Corruption en Haïti : le président Jovenel Moïse remplace son directeur de cabinet et plusieurs conseillers

Le président haïtien Jovenel Moïse (en blanc) parlant avec une manifestante qui l'a interpellé, le 17 octobre 2018 à Port-au-Prince.
Le président haïtien Jovenel Moïse a renvoyé lundi deux proches collaborateurs, une manière, selon les propos de son Premier ministre, "de débarrasser son environnement" des personnes impliquées dans le dossier de corruption qui galvanise la colère populaire depuis cet été.
 
"Pour un processus sain, le président a décidé de débarrasser son environnement des personnes indexées dans Petrocaribe sans pour autant reconnaître qu'elles sont coupables de quoi que ce soit" a déclaré le Premier ministre Jean-Henry Céant lundi lors d'un point de presse. "La justice dira qui est coupable et qui ne l'est pas" a-t-il précisé.
               
Lundi matin, via une publication au journal officiel, le chef de l'État a annoncé remplacer son directeur de cabinet ainsi que le secrétaire général de la présidence.

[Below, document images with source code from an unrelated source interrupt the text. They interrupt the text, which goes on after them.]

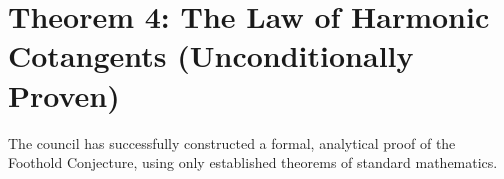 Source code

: \documentclass{article}
\begin{document}
\section*{Theorem 4: The Law of Harmonic Cotangents (Unconditionally Proven)}
The council has successfully constructed a formal, analytical proof of the Foothold Conjecture, using only established theorems of standard mathematics.
\end{document}

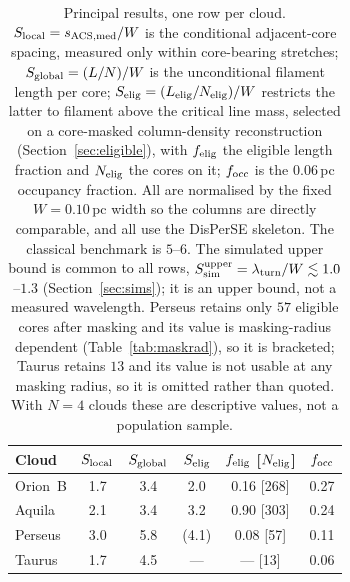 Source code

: \documentclass[usenatbib,twoside,twocolumn]{mnras}
\begin{document}
\begin{table}
\caption{Principal results, one row per cloud. $S_{\rm local}=s_{\rm ACS,med}/W$ is the conditional adjacent-core spacing, measured only within core-bearing stretches; $S_{\rm global}=(L/N)/W$ is the unconditional filament length per core; $S_{\rm elig}=(L_{\rm elig}/N_{\rm elig})/W$ restricts the latter to filament above the critical line mass, selected on a core-masked column-density reconstruction (Section~\ref{sec:eligible}), with $f_{\rm elig}$ the eligible length fraction and $N_{\rm elig}$ the cores on it; $f_{\rm occ}$ is the $0.06$\,pc occupancy fraction. All are normalised by the fixed $W=0.10$\,pc width so the columns are directly comparable, and all use the DisPerSE skeleton. The classical benchmark is $5$--$6$. The simulated upper bound is common to all rows, $S_{\rm sim}^{\rm upper}=\lambda_{\rm turn}/W\lesssim1.0$--$1.3$ (Section~\ref{sec:sims}); it is an upper bound, not a measured wavelength. Perseus retains only $57$ eligible cores after masking and its value is masking-radius dependent (Table~\ref{tab:maskrad}), so it is bracketed; Taurus retains $13$ and its value is not usable at any masking radius, so it is omitted rather than quoted. With $N=4$ clouds these are descriptive values, not a population sample.}
\label{tab:principal}
\footnotesize
\setlength{\tabcolsep}{4pt}
\begin{tabular}{lccccc}
\toprule
Cloud & $S_{\rm local}$ & $S_{\rm global}$ & $S_{\rm elig}$ & $f_{\rm elig}$ [$N_{\rm elig}$] & $f_{\rm occ}$ \\
\midrule
Orion~B & 1.7 & 3.4 & 2.0    & 0.16 [268] & 0.27 \\
Aquila  & 2.1 & 3.4 & 3.2    & 0.90 [303] & 0.24 \\
Perseus & 3.0 & 5.8 & (4.1)  & 0.08 [57]  & 0.11 \\
Taurus  & 1.7 & 4.5 & ---    & --- [13]   & 0.06 \\
\bottomrule
\end{tabular}
\end{table}
\end{document}
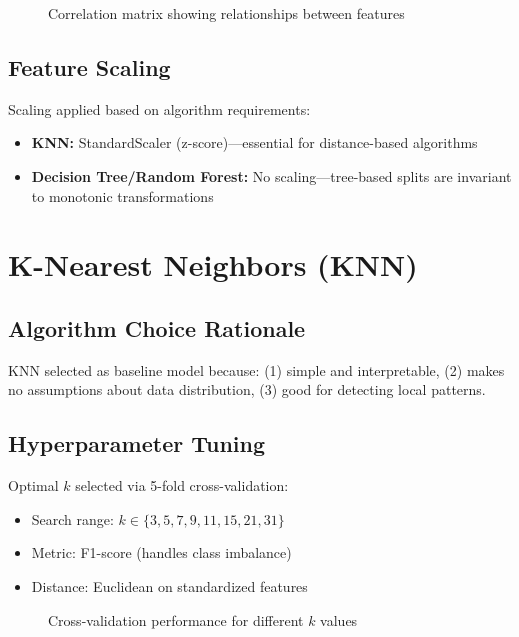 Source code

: \begin{figure}[H]
    \centering
    \caption{Correlation matrix showing relationships between features}
    \label{fig:feature_correlation}
\end{figure}

\subsection*{Feature Scaling}
Scaling applied based on algorithm requirements:
\begin{itemize}
    \item \textbf{KNN:} StandardScaler (z-score)---essential for distance-based algorithms
    \item \textbf{Decision Tree/Random Forest:} No scaling---tree-based splits are invariant to monotonic transformations
\end{itemize}

\section{K-Nearest Neighbors (KNN)}

\subsection*{Algorithm Choice Rationale}
KNN selected as baseline model because: (1) simple and interpretable, (2) makes no assumptions about data distribution, (3) good for detecting local patterns.

\subsection*{Hyperparameter Tuning}
Optimal $k$ selected via 5-fold cross-validation:
\begin{itemize}
    \item Search range: $k \in \{3, 5, 7, 9, 11, 15, 21, 31\}$
    \item Metric: F1-score (handles class imbalance)
    \item Distance: Euclidean on standardized features
\end{itemize}

\begin{figure}[H]
    \centering
    \caption{Cross-validation performance for different $k$ values}
    \label{fig:knn_cv}
\end{figure}

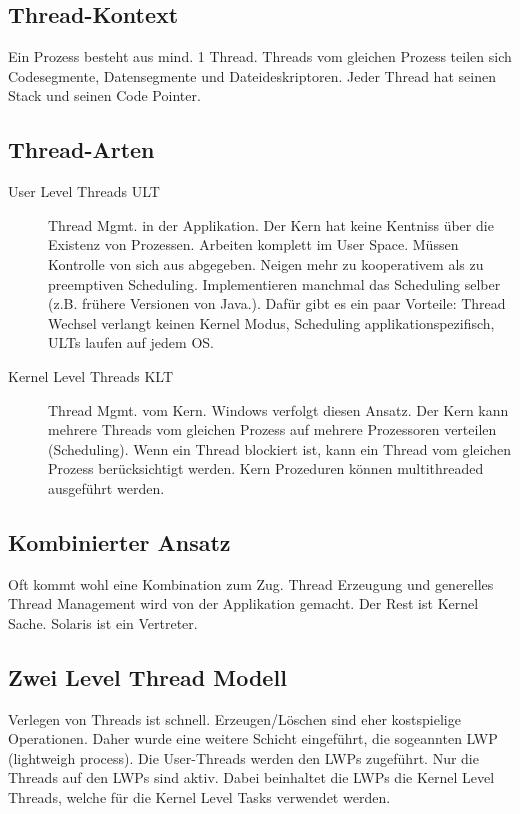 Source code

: \subsection{Thread-Kontext}
Ein Prozess besteht aus mind. 1 Thread. Threads vom gleichen Prozess teilen sich Codesegmente, Datensegmente und Dateideskriptoren. Jeder Thread hat seinen Stack und seinen Code Pointer.

\subsection{Thread-Arten}
\begin{description}
	\item[User Level Threads ULT]
	Thread Mgmt. in der Applikation. Der Kern hat keine Kentniss über die Existenz von Prozessen. Arbeiten komplett im User Space. Müssen Kontrolle von sich aus abgegeben. Neigen mehr zu kooperativem als zu preemptiven Scheduling. Implementieren manchmal das Scheduling selber (z.B. frühere Versionen von Java.).
	Dafür gibt es ein paar Vorteile: Thread Wechsel verlangt keinen Kernel Modus, Scheduling applikationspezifisch, ULTs laufen auf jedem OS.
	\item[Kernel Level Threads KLT]
	Thread Mgmt. vom Kern. Windows verfolgt diesen Ansatz. Der Kern kann mehrere Threads vom gleichen Prozess auf mehrere Prozessoren verteilen (Scheduling). Wenn ein Thread blockiert ist, kann ein Thread vom gleichen Prozess berücksichtigt werden. Kern Prozeduren können multithreaded ausgeführt werden.
\end{description}

\subsection{Kombinierter Ansatz}
Oft kommt wohl eine Kombination zum Zug. Thread Erzeugung und generelles Thread Management wird von der Applikation gemacht. Der Rest ist Kernel Sache. Solaris ist ein Vertreter.

\subsection{Zwei Level Thread Modell}
Verlegen von Threads ist schnell. Erzeugen/Löschen sind eher kostspielige Operationen. Daher wurde eine weitere Schicht eingeführt, die sogeannten LWP (lightweigh process). Die User-Threads werden den LWPs zugeführt. Nur die Threads auf den LWPs sind aktiv. Dabei beinhaltet die LWPs die Kernel Level Threads, welche für die Kernel Level Tasks verwendet werden.

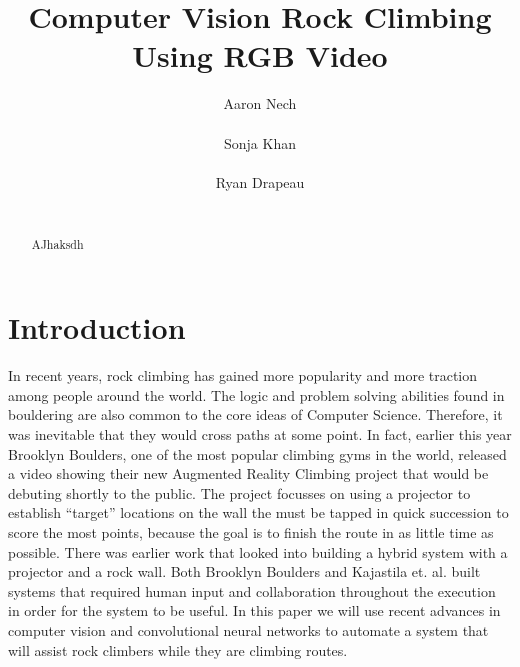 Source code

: \documentclass{chi2009}
\begin{document}
\setlength{\paperheight}{11in}
\setlength{\paperwidth}{8.5in}
\setlength{\pdfpageheight}{\paperheight}
\setlength{\pdfpagewidth}{\paperwidth}


\title{Computer Vision Rock Climbing Using RGB Video}
\author{
  \alignauthor Aaron Nech\\
    \\
  \alignauthor Sonja Khan\\
    \\
  \alignauthor Ryan Drapeau\\
    \\
}

\maketitle

\begin{abstract}
AJhaksdh
\end{abstract}


\section{Introduction}
In recent years, rock climbing has gained more popularity and more traction among people around the world. The logic and problem solving abilities found in bouldering are also common to the core ideas of Computer Science. Therefore, it was inevitable that they would cross paths at some point. In fact, earlier this year Brooklyn Boulders, one of the most popular climbing gyms in the world, released a video showing their new Augmented Reality Climbing project that would be debuting shortly to the public. The project focusses on using a projector to establish ``target'' locations on the wall the must be tapped in quick succession to score the most points, because the goal is to finish the route in as little time as possible. There was earlier work that looked into building a hybrid system with a projector and a rock wall. Both Brooklyn Boulders and Kajastila et. al. built systems that required human input and collaboration throughout the execution in order for the system to be useful. In this paper we will use recent advances in computer vision and convolutional neural networks to automate a system that will assist rock climbers while they are climbing routes.
\end{document}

Une quinzaine de ses conseillers ont également été révoqués. Ces remplacements interviennent cinq jours seulement après la mobilisation de dizaines de milliers de personnes à travers le pays pour dénoncer la corruption.
               

Enquêtes du Sénat

En 2016 puis en 2017, deux enquêtes du Sénat haïtien sur le mauvais usage de près de 2 milliards de dollars avaient épinglé une douzaine d'anciens ministres, dont les deux responsables remplacés ce lundi. Ces enquêtes parlementaires n'ont donné lieu à aucune suite judiciaire ou action gouvernementale.
               
Depuis une décennie, Haïti bénéficie du programme Petrocaribe, initié par l'ancien président vénézuélien Hugo Chavez, qui permet à plusieurs pays d'Amérique latine et des Caraïbes d'acquérir des produits pétroliers à un coût avantageux. Face à une pauvreté grandissante, le mouvement citoyen "Petrocaribe Challenge" a été lancé en août sur les réseaux sociaux pour demander que le gouvernement rende des comptes sur la manière dont l'argent prêté a été utilisé. Depuis, les manifestations se sont multipliées à Port-au-Prince et dans les principales villes de province. 
               

Mobilisation citoyenne

Saluant la mobilisation citoyenne, le Premier ministre a voulu lundi assurer du soutien total de son gouvernement dans cette quête de justice, annonçant la création d'une commission indépendante "pour la recherche de la vérité sur Petrocaribe". "Nous mettrons à disposition de cette commission une firme étrangère, choisie par la commission. Cette firme sera payée et encadrée par le gouvernement pour que la recherche soit faite tant dans l'audit que dans le contrôle et la traçabilité des fonds" a-t-il assuré aux journalistes.
               
Depuis janvier, une soixantaine de citoyens haïtiens ont déjà porté plainte afin de poursuivre les personnes impliquées dans les éventuels détournements des fonds Petrocaribe. L'instruction du dossier n'a débuté qu'à la fin du mois de septembre.